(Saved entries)
◆ ◆ ◆
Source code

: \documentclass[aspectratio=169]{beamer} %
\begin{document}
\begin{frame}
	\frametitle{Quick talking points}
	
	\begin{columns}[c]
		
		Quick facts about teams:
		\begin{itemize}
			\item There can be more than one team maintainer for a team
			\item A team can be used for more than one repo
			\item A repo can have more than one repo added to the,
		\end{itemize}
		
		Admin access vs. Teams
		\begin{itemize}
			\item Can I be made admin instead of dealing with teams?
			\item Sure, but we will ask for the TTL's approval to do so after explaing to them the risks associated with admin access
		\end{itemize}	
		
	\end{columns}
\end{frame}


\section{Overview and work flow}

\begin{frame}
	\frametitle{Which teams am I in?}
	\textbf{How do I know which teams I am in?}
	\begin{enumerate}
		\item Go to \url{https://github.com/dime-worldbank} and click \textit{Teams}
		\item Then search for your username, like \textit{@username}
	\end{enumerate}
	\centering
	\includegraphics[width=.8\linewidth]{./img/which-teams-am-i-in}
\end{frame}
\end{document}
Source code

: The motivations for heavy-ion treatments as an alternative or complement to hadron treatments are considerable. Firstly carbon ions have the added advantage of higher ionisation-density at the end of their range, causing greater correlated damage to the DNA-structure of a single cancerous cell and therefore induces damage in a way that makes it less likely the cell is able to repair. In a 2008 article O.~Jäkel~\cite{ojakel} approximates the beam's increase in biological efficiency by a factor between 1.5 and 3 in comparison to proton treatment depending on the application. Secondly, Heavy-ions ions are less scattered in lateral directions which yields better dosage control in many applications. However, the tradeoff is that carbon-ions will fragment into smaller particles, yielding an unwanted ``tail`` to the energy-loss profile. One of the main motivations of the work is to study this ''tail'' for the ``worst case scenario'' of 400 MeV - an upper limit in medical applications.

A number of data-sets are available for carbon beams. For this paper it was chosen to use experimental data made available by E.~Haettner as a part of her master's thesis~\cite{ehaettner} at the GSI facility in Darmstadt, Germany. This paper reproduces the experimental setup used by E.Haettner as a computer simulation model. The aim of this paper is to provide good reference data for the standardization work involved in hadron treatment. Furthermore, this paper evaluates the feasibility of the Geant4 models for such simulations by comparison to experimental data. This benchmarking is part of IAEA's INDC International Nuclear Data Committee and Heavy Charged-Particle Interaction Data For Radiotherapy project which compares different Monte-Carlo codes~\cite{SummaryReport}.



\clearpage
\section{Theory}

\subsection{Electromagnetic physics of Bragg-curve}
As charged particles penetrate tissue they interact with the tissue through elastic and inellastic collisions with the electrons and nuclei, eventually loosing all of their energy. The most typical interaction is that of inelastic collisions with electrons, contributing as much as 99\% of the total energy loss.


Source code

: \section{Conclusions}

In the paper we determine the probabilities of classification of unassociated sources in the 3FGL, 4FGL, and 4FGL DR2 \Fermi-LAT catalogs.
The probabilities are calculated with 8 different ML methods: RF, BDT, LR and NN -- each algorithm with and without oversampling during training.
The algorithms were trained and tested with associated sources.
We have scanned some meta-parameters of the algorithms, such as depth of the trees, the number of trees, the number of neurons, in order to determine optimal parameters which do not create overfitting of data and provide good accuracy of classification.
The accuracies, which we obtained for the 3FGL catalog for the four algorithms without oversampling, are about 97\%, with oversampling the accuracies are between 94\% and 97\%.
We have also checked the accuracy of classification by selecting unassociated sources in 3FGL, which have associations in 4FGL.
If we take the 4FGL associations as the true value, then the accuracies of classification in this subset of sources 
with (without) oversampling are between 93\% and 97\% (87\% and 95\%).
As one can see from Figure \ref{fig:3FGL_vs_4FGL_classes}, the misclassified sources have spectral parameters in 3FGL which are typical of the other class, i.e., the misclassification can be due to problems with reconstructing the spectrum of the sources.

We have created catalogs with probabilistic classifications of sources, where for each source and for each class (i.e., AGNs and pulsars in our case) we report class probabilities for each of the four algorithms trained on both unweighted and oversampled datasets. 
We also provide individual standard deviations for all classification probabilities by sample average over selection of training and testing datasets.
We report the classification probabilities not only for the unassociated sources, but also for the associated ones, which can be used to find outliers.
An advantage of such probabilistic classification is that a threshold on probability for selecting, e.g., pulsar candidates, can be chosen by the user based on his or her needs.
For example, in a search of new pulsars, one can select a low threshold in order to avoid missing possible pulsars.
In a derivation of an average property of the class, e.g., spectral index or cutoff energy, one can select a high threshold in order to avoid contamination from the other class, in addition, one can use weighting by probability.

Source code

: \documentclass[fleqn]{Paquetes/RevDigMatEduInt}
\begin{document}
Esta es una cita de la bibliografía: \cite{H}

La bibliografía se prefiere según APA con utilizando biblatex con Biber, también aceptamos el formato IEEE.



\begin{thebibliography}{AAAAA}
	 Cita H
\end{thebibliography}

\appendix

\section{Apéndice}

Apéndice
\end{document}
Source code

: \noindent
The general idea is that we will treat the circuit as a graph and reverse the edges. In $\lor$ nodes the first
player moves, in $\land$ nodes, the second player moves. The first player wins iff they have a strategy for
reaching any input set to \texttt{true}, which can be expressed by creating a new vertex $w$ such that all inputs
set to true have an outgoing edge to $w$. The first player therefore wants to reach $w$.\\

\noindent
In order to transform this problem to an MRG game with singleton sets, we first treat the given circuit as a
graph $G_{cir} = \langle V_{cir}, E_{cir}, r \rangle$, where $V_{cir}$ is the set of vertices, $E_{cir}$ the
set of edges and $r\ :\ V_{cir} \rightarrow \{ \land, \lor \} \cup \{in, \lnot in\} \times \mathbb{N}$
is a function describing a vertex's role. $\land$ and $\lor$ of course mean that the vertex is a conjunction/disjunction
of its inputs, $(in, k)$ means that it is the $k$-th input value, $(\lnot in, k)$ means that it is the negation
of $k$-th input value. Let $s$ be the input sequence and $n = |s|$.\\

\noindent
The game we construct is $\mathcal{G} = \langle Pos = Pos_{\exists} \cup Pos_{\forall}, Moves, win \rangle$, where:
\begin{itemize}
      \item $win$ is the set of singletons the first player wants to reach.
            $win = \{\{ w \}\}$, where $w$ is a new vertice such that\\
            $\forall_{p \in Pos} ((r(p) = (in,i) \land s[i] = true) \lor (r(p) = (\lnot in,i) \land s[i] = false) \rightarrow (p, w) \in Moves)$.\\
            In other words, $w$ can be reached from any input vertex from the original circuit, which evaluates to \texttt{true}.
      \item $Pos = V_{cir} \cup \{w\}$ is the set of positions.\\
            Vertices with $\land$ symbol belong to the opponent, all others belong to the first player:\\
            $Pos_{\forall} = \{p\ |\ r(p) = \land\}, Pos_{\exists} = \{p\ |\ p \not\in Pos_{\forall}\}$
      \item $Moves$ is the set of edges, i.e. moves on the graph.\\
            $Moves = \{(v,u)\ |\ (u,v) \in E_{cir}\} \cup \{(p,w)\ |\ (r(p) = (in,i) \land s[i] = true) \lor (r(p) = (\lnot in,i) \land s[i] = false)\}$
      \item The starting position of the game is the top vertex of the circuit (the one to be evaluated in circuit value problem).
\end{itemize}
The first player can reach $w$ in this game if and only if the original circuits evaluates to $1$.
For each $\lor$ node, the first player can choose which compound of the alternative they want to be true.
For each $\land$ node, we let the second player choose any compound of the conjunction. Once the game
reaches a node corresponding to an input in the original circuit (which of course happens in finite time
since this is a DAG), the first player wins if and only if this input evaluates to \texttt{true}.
◆ ◆ ◆
[Task to complete] Above are the records; print exactly the lines from the line with "As one can see" to the line with "We report the", including both, and nothing else.

[Exercise response]
As one can see from Figure \ref{fig:3FGL_vs_4FGL_classes}, the misclassified sources have spectral parameters in 3FGL which are typical of the other class, i.e., the misclassification can be due to problems with reconstructing the spectrum of the sources.

We have created catalogs with probabilistic classifications of sources, where for each source and for each class (i.e., AGNs and pulsars in our case) we report class probabilities for each of the four algorithms trained on both unweighted and oversampled datasets. 
We also provide individual standard deviations for all classification probabilities by sample average over selection of training and testing datasets.
We report the classification probabilities not only for the unassociated sources, but also for the associated ones, which can be used to find outliers.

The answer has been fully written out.